EXERCISE INSTRUCTIONS:
Using the listing below, say how many lines have the string "tamilrockers" in them, giving the number alone.

DATA FOR THIS EXERCISE:
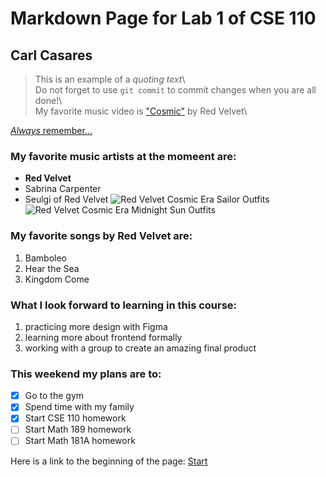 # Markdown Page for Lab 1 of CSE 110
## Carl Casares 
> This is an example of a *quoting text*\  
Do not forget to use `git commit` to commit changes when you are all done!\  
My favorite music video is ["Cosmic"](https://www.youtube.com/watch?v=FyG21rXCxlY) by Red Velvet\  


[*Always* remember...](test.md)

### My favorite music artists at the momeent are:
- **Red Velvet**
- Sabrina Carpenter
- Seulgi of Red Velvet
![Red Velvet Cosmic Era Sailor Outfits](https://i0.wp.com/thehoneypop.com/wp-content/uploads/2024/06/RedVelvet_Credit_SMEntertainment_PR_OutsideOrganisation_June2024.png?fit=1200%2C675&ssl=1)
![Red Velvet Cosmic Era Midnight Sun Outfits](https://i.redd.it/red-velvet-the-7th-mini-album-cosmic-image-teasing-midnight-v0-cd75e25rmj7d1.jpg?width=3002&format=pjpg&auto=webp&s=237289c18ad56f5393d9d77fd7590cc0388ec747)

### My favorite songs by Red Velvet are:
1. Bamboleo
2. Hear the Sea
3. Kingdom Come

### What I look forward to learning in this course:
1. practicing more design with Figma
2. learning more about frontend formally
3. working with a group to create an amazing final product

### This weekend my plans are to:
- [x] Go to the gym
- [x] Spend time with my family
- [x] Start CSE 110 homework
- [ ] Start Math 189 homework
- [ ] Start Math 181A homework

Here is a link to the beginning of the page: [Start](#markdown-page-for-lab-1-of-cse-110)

---

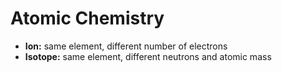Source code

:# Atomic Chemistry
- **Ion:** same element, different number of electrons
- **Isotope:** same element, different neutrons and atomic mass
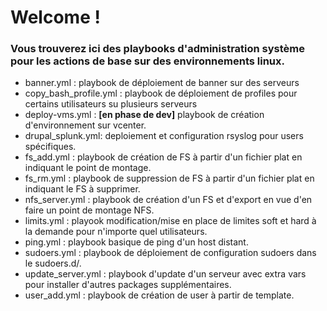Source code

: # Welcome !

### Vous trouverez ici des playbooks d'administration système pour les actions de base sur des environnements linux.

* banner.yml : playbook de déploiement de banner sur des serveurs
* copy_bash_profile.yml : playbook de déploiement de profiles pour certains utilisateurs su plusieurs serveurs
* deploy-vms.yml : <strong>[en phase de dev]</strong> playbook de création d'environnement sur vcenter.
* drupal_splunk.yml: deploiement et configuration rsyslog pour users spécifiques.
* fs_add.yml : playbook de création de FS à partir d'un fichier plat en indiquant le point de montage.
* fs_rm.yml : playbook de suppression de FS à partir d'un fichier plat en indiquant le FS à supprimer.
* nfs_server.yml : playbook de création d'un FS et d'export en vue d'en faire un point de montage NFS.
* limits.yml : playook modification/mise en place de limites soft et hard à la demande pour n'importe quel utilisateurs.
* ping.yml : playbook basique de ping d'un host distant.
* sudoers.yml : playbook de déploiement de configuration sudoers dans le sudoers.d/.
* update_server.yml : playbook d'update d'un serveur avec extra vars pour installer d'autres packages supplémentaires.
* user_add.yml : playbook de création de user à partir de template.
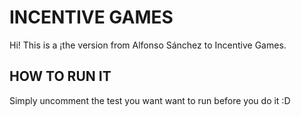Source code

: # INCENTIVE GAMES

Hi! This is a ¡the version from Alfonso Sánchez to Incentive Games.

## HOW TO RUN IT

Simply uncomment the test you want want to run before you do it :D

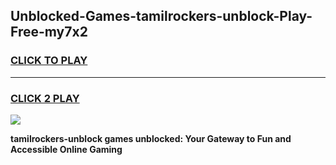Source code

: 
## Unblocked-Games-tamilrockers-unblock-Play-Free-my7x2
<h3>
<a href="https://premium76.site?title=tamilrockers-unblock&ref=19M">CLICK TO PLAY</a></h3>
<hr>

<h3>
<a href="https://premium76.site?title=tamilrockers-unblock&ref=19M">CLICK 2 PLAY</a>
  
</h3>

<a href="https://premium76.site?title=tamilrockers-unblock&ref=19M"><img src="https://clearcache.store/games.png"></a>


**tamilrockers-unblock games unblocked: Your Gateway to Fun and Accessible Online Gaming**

* * *

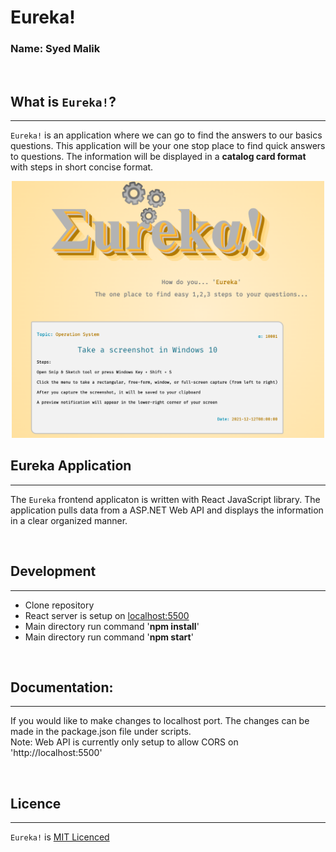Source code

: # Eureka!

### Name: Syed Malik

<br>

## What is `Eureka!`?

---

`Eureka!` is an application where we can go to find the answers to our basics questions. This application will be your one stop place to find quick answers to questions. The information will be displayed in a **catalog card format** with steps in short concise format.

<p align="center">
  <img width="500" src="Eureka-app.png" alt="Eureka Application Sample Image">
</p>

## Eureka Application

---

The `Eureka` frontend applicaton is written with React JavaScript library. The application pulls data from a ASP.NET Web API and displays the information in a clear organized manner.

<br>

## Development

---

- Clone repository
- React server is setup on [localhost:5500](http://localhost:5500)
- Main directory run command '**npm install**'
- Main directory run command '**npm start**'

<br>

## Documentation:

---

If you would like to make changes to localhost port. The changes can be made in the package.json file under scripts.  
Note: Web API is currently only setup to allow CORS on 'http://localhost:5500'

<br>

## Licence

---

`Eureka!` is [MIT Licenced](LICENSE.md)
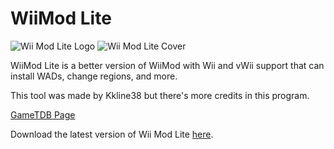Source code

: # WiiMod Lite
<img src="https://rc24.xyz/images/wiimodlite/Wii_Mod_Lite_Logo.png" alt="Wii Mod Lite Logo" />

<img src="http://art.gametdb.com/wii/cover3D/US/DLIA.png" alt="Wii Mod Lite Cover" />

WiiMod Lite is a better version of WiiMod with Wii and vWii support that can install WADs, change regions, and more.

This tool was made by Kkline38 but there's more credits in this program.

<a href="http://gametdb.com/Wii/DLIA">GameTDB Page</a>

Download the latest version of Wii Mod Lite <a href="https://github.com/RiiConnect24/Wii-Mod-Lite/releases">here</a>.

ANSWER TO THIS EXERCISE:
5